Title: Decalogue 5 – Thou Shall Not Kill
Published by: Marvel Comics
Writer: Brian Bendis
Artist: Alex Maleev
Colorist: Dave Stewart
Letterer: Cory Petit
Editor: Jennifer Lee
Editor: Dan Buckley
Welcome to ‘The Devil Amongst Us’
Oh… you were looking for ‘Running With The Devil’ the Van Halen Fan club, they meet on Fridays.
…you are in the right place.
Thank you for joining us today. Today’s meeting is for a group for all of you people out there who just aren’t sure if you should accept Daredevil for what it’s become. Let me explain.
Last yearish, Matt Murdock was outted by a tabloid (for once it wasn’t the Daily Bugle making the trouble). Apparently, if you are to believe that rag, he is in fact, the vigilante of Hell’s Kitchen known as the Daredevil! Can you believe that a blind lawyer could possibly have the skills to be a rooftop leaping scourge against villainy?! Yeah… me neither.
Refreshments and counseling will be available.
For the record, I’ve whined for the last year. I felt that since Daredevil made himself Kingpin, there was nothing new under the sun. The stories about Matt having a breakdown, and him getting married, etc. They were all fun stories. They just weren’t the lead up to him finally taking down Kingpin. I felt lost.
Then along came Decalogue.
This story isn’t what most conventional comic folks are going to expect out of Daredevil OR Bendis. It, at first, only deals with ‘Devil in a secondary fashion – and then when he finally shows up, he isn’t even masked. He is Matt Murdock, sitting amongst people who are here to deal with the problems they’ve had in their lives because of the Daredevil. If you didn’t know he was the hero, you would think he was just screwing with them.
First off let’s address the title of the meeting “The Devil Amongst Us” and who happens to be sitting there? Matt. Albeit they don’t really explain how he got there, but he’s there alright. Why though?
Two words. Fetus thingy.
This small little creature who resembles Kuato from Total Recall has been causing all of the stories that we’ve heard in the prior four parts. Concluding with the very same alien fetus baby being in the very room with them. Matt is here to take it out.
Over the course of this issue, we get a closer and tighter view into Matt’s version of being the Kingpin, as well as his vision of Hell’s Kitchen. I would hope that Bendis follows up with these characters as time rolls on, because what Matt does is liberate them from their fear of him. He is just a man trying to make things better, and he knows he can’t do it alone.
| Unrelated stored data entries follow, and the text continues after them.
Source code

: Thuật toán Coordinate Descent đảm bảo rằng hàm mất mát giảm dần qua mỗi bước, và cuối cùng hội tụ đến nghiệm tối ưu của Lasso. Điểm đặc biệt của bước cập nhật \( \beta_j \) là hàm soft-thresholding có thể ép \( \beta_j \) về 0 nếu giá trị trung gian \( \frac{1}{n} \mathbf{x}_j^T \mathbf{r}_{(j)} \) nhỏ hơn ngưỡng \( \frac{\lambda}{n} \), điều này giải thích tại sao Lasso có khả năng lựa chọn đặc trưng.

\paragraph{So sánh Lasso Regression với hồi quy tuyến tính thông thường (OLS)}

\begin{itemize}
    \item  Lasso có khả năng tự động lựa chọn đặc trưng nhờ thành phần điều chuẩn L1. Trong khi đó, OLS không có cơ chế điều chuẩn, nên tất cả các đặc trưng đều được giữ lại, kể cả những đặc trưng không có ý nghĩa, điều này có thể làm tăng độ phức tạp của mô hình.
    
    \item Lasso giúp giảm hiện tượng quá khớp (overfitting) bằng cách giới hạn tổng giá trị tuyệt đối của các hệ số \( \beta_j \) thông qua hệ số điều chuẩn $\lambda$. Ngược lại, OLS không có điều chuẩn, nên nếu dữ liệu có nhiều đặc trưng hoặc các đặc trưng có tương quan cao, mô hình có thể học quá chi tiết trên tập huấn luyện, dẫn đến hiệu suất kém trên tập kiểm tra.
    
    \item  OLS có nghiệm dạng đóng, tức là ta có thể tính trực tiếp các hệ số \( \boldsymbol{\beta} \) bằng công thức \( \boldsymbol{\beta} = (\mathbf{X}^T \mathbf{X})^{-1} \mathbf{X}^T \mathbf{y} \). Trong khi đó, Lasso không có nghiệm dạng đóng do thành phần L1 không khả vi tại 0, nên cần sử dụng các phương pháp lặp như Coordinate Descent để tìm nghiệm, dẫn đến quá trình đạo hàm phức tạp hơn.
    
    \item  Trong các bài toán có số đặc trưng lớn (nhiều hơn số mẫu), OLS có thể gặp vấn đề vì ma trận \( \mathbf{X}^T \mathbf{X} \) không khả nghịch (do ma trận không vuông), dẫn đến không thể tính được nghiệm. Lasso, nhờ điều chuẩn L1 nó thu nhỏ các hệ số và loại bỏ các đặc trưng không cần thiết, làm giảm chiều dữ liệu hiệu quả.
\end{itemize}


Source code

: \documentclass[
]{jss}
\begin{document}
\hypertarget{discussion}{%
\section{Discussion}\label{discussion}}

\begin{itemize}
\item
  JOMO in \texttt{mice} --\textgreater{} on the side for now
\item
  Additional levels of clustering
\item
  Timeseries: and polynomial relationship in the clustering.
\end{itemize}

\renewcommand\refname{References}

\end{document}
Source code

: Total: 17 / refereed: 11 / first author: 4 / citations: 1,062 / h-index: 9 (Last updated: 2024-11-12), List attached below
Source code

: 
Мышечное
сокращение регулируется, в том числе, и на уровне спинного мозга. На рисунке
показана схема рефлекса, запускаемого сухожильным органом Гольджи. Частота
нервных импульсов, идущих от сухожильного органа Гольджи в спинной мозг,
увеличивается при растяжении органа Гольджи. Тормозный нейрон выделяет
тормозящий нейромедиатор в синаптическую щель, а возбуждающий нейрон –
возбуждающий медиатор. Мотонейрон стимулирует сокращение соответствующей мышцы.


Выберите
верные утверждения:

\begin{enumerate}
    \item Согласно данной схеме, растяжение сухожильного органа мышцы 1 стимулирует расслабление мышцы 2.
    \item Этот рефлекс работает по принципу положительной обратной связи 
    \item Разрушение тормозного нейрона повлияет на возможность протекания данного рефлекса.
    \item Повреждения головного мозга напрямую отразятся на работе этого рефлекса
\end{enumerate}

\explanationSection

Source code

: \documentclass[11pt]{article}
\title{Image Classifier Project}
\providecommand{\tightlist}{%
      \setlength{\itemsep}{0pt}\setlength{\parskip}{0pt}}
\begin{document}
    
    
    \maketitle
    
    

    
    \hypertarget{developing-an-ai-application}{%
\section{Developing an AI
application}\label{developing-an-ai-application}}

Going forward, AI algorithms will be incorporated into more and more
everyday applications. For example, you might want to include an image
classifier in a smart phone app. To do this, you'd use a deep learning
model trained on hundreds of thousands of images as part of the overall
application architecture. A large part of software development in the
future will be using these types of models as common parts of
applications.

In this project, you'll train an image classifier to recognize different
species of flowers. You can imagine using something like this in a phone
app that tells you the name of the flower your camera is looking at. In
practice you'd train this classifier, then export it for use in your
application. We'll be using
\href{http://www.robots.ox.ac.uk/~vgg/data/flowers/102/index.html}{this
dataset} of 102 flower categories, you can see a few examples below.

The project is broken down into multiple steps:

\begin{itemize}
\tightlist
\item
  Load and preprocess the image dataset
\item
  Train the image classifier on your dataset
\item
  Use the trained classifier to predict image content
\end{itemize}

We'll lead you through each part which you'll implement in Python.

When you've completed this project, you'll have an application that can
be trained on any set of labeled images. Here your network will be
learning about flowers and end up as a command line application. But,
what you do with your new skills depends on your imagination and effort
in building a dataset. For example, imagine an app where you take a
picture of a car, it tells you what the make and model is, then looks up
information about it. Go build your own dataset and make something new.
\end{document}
I will say that the book leaves you with a few more questions to be answered, but for the most part – you walk away from it feeling that you want to go read the first four issues again looking for continuity. No, we don’t know the exact things that Matt has done the past year as ‘Kingpin’ – but we do know that he isn’t going to rest on his laurels, and he does it for the types of people who he’s hurt or scared the most.
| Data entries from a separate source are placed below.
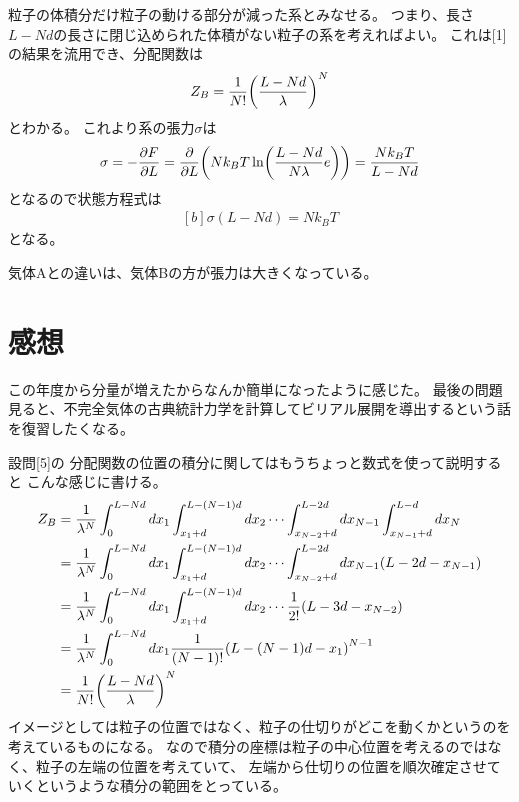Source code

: \documentclass[../ap_2012.tex]{subfiles}
\begin{document}
\section{}
粒子の体積分だけ粒子の動ける部分が減った系とみなせる。
つまり、長さ\(L-Nd\)の長さに閉じ込められた体積がない粒子の系を考えればよい。
これは[1]の結果を流用でき、分配関数は
\begin{equation}\begin{aligned}[b]
    Z_B= \frac{1}{N!}\qty(\frac{L-Nd}{\lambda})^N
\end{aligned}\end{equation}
とわかる。
これより系の張力\(\sigma\)は
\begin{equation}\begin{aligned}[b]
    \sigma = -\pdv{F}{L}
    = \pdv{L}\qty(Nk_BT\ln(\frac{L-Nd}{N\lambda}e))
    =\frac{Nk_BT}{L-Nd}
\end{aligned}\end{equation}
となるので状態方程式は
\begin{equation}\begin{aligned}[b]
    \sigma(L-Nd)=Nk_BT
\end{aligned}\end{equation}
となる。

気体Aとの違いは、気体Bの方が張力は大きくなっている。


\section*{感想}
この年度から分量が増えたからなんか簡単になったように感じた。
最後の問題見ると、不完全気体の古典統計力学を計算してビリアル展開を導出するという話を復習したくなる。

設問[5]の
分配関数の位置の積分に関してはもうちょっと数式を使って説明すると
こんな感じに書ける。
\begin{equation*}\begin{aligned}[b]
    Z_B
    &=\frac{1}{\lambda^N}\int_0^{L-Nd}dx_1\int_{x_1+d}^{L-(N-1)d}dx_2\cdots\int_{x_{N-2}+d}^{L-2d}dx_{N-1}\int_{x_{N-1}+d}^{L-d}dx_N\\
    &=\frac{1}{\lambda^N}\int_0^{L-Nd}dx_1\int_{x_1+d}^{L-(N-1)d}dx_2\cdots\int_{x_{N-2}+d}^{L-2d}dx_{N-1}\qty(L-2d-x_{N-1})\\
    &=\frac{1}{\lambda^N}\int_0^{L-Nd}dx_1\int_{x_1+d}^{L-(N-1)d}dx_2\cdots \frac{1}{2!}\qty(L-3d-x_{N-2})\\
    &=\frac{1}{\lambda^N}\int_0^{L-Nd}dx_1 \frac{1}{(N-1)!}\qty(L-(N-1)d-x_1)^{N-1}\\
    &= \frac{1}{N!}\qty(\frac{L-Nd}{\lambda})^N
\end{aligned}\end{equation*}
イメージとしては粒子の位置ではなく、粒子の仕切りがどこを動くかというのを考えているものになる。
なので積分の座標は粒子の中心位置を考えるのではなく、粒子の左端の位置を考えていて、
左端から仕切りの位置を順次確定させていくというような積分の範囲をとっている。
\end{document}
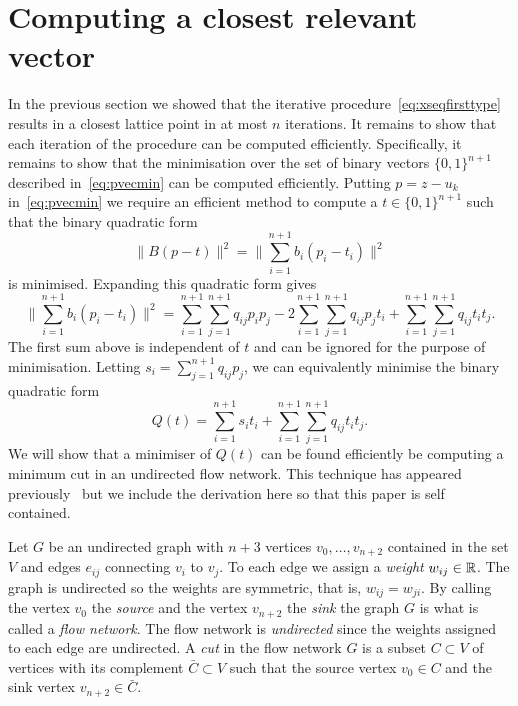 \documentclass[final,leqno]{siamltex}
\begin{document}
\section{Computing a closest relevant vector}\label{sec:comp-clos-relev}

In the previous section we showed that the iterative procedure~\eqref{eq:xseqfirsttype} results in a closest lattice point in at most $n$ iterations.  It remains to show that each iteration of the procedure can be computed efficiently.  Specifically, it remains to show that the minimisation over the set of binary vectors $\{0,1\}^{n+1}$ described in~\eqref{eq:pvecmin} can be computed efficiently.  Putting $p = z - u_k$ in~\eqref{eq:pvecmin} we require an efficient method to compute a $t \in \{0,1\}^{n+1}$ such that the binary quadratic form
\[
\| B(p - t) \|^2 = \| \sum_{i=1}^{n+1} b_i (p_i - t_i) \|^2
\]
is minimised.  Expanding this quadratic form gives
\[
\| \sum_{i=1}^{n+1} b_i (p_i - t_i) \|^2 =  \sum_{i=1}^{n+1}\sum_{j=1}^{n+1} q_{ij}p_i p_j -  2\sum_{i=1}^{n+1}\sum_{j=1}^{n+1} q_{ij}p_j t_i + \sum_{i=1}^{n+1}\sum_{j=1}^{n+1} q_{ij} t_i t_j.
\]
The first sum above is independent of $t$ and can be ignored for the purpose of minimisation.  Letting $s_i = \sum_{j=1}^{n+1} q_{ij}p_j$, we can equivalently minimise the binary quadratic form
\begin{equation}\label{eq:quadformnp}
Q(t) = \sum_{i=1}^{n+1} s_i t_i + \sum_{i=1}^{n+1}\sum_{j=1}^{n+1} q_{ij} t_i t_j.
\end{equation}
We will show that a minimiser of $Q(t)$ can be found efficiently be computing a minimum cut in an undirected flow network.
This technique has appeared previously~\cite{Picard_min_cuts_1974,Sankaran_solving_CDMA_mincut_1998,Ulukus_cdma_mincut_1998,Cormen2001} but we include the derivation here so that this paper is self contained.

Let $G$ be an undirected graph with $n+3$ vertices $v_0, \dots, v_{n+2}$ contained in the set $V$ and edges $e_{ij}$ connecting $v_i$ to $v_j$.  To each edge we assign a \emph{weight} $w_{ij} \in {\mathbb R}$.  The graph is undirected so the weights are symmetric, that is, $w_{ij} = w_{ji}$.  By calling the vertex $v_0$ the \emph{source} and the vertex $v_{n+2}$ the \emph{sink} the graph $G$ is what is called a \emph{flow network}.  The flow network is \emph{undirected} since the weights assigned to each edge are undirected.  A \emph{cut} in the flow network $G$ is a subset $C \subset V$ of vertices with its complement $\bar{C} \subset V$ such that the source vertex $v_0 \in C$ and the sink vertex $v_{n+2} \in \bar{C}$.  %
\end{document}
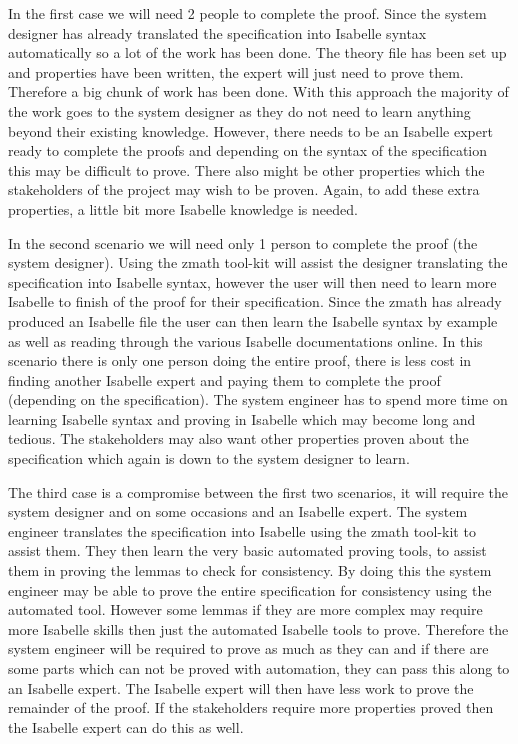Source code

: In the first case we will need 2 people to complete the proof. Since the system
designer has already translated the specification into Isabelle syntax
automatically so a lot of the work has been done. The theory file has been set
up and properties have been written, the expert will just need to prove them.
Therefore a big chunk of work has been done. With this approach the majority of
the work goes 
to the system designer as they do not need to learn anything beyond their
existing knowledge. However, there
needs to be an Isabelle expert ready to complete the proofs and depending on the
syntax of the specification this may be difficult to prove. There also might be
other properties which the stakeholders of the project may wish to be proven.
Again, to add these extra properties, a little bit more Isabelle knowledge is
needed.

In the second scenario we will need only 1 person to complete the proof (the
system designer). Using the \gls{zmath} tool-kit will assist the designer
translating the specification into Isabelle syntax, however the user will then
need to learn more Isabelle to finish of the proof for their specification.
Since the \gls{zmath} has already produced an Isabelle file the user can then
learn the Isabelle syntax by example as well as reading through the various
Isabelle documentations online. In this scenario 
there is only one person doing the entire proof, there is less cost in finding
another Isabelle expert and paying them to complete the proof (depending on
the specification). The system engineer has to spend more time on learning
Isabelle syntax and proving in Isabelle which may become long and tedious. The
stakeholders may also want other properties proven about the specification which
again is down to the system designer to learn.

The third case is a compromise between the first two scenarios, it will require
the system designer and on some occasions and an Isabelle expert. The system
engineer translates the specification into Isabelle using the \gls{zmath}
tool-kit to assist them. They then learn the very basic automated proving tools,
to assist them in proving the lemmas to check for consistency. By doing this the
system engineer may be able to prove the entire specification for consistency
using the automated tool. However some lemmas if they are more complex may
require more Isabelle skills then just the automated Isabelle tools to prove.
Therefore the system engineer will be required to prove as much as they can and
if there are some parts which can not be proved with automation, they can pass
this along to an Isabelle expert. The Isabelle expert will then have less work
to prove the remainder of the proof. If the stakeholders require more properties
proved then the Isabelle expert can do this as well.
It’s writing like this that makes me recognize that Bendis is a fun read, but occasionally a master.
I have a feeling when Maleev got to this point in the story, he realized he had to make an impact. Not only is the story taking place in a basement, but quite a bit of it relates to just Matt talking.
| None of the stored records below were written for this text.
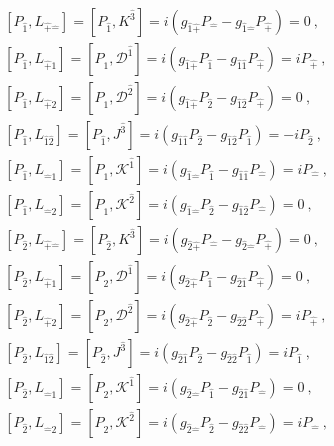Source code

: \documentclass[12pt,a4paper]{report}
\begin{document}
    \begin{align*}
    &\left[P_{\hat{1}},L_{\hat{+}\hat{-}}\right]=\left[P_{\hat{1}},K^\hat{3}\right]=i\left(g_{\hat{1}\hat{+}}P_{\hat{-}}-g_{\hat{1}\hat{-}}P_{\hat{+}}\right)=0~,\\
    &\left[P_{\hat{1}},L_{\hat{+}\hat{1}}\right]=\left[P_{\hat{1}},\mathcal{D}^\hat{1}\right]=i\left(g_{\hat{1}\hat{+}}P_{\hat{1}}-g_{\hat{1}\hat{1}}P_{\hat{+}}\right)=iP_{\hat{+}}~,\\
    &\left[P_{\hat{1}},L_{\hat{+}\hat{2}}\right]=\left[P_{\hat{1}},\mathcal{D}^\hat{2}\right]=i\left(g_{\hat{1}\hat{+}}P_{\hat{2}}-g_{\hat{1}\hat{2}}P_{\hat{+}}\right)=0~,\\
    &\left[P_{\hat{1}},L_{\hat{1}\hat{2}}\right]=\left[P_{\hat{1}},J^\hat{3}\right]=i\left(g_{\hat{1}\hat{1}}P_{\hat{2}}-g_{\hat{1}\hat{2}}P_{\hat{1}}\right)=-iP_{\hat{2}}~,\\
    &\left[P_{\hat{1}},L_{\hat{-}\hat{1}}\right]=\left[P_{\hat{1}},\mathcal{K}^\hat{1}\right]=i\left(g_{\hat{1}\hat{-}}P_{\hat{1}}-g_{\hat{1}\hat{1}}P_{\hat{-}}\right)=iP_{\hat{-}}~,\\
    &\left[P_{\hat{1}},L_{\hat{-}\hat{2}}\right]=\left[P_{\hat{1}},\mathcal{K}^\hat{2}\right]=i\left(g_{\hat{1}\hat{-}}P_{\hat{2}}-g_{\hat{1}\hat{2}}P_{\hat{-}}\right)=0~,\\
    &\left[P_{\hat{2}},L_{\hat{+}\hat{-}}\right]=\left[P_{\hat{2}},K^\hat{3}\right]=i\left(g_{\hat{2}\hat{+}}P_{\hat{-}}-g_{\hat{2}\hat{-}}P_{\hat{+}}\right)=0~,\\
    &\left[P_{\hat{2}},L_{\hat{+}\hat{1}}\right]=\left[P_{\hat{2}},\mathcal{D}^\hat{1}\right]=i\left(g_{\hat{2}\hat{+}}P_{\hat{1}}-g_{\hat{2}\hat{1}}P_{\hat{+}}\right)=0~,\\
    &\left[P_{\hat{2}},L_{\hat{+}\hat{2}}\right]=\left[P_{\hat{2}},\mathcal{D}^\hat{2}\right]=i\left(g_{\hat{2}\hat{+}}P_{\hat{2}}-g_{\hat{2}\hat{2}}P_{\hat{+}}\right)=iP_{\hat{+}}~,\\
    &\left[P_{\hat{2}},L_{\hat{1}\hat{2}}\right]=\left[P_{\hat{2}},J^\hat{3}\right]=i\left(g_{\hat{2}\hat{1}}P_{\hat{2}}-g_{\hat{2}\hat{2}}P_{\hat{1}}\right)=iP_{\hat{1}}~,\\
    &\left[P_{\hat{2}},L_{\hat{-}\hat{1}}\right]=\left[P_{\hat{2}},\mathcal{K}^\hat{1}\right]=i\left(g_{\hat{2}\hat{-}}P_{\hat{1}}-g_{\hat{2}\hat{1}}P_{\hat{-}}\right)=0~,\\
    &\left[P_{\hat{2}},L_{\hat{-}\hat{2}}\right]=\left[P_{\hat{2}},\mathcal{K}^\hat{2}\right]=i\left(g_{\hat{2}\hat{-}}P_{\hat{2}}-g_{\hat{2}\hat{2}}P_{\hat{-}}\right)=iP_{\hat{-}}~,\\

\end{align*}
\end{document}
Maleev takes it away, making this one of his most endearing issues ever. The creative panel work, as well as the cinematic angles, make this, easily, his best. Let’s also not forget that the covers to each one of these stories reflect both the internal story, strong symbolism to what is going on within the book, as well as simply amazing looks.
So yeah – fine – you didn’t like House of M.
Whatever, you miss Hawkeye.
Blah blah decompressed blah blah Ultimate Spiderman.
This book is Bendis at his best.
I thought Daredevil had gotten stale. The stories held me, but didn’t lock me. Decalogue locked me, and this final issue moreso than most. We’ve dealt with a year of stories about the world dealing with Matt. (Ben Urich, Black Widow, his wife, etc) This book let us finally see how Matt has been dealing with the world.
Oh, and the last page? What does that portend? Is Daredevil leaving the costume behind, or has he finally just come to realize that he must live as both Matt and Daredevil. Either way, high praise for an amazing book.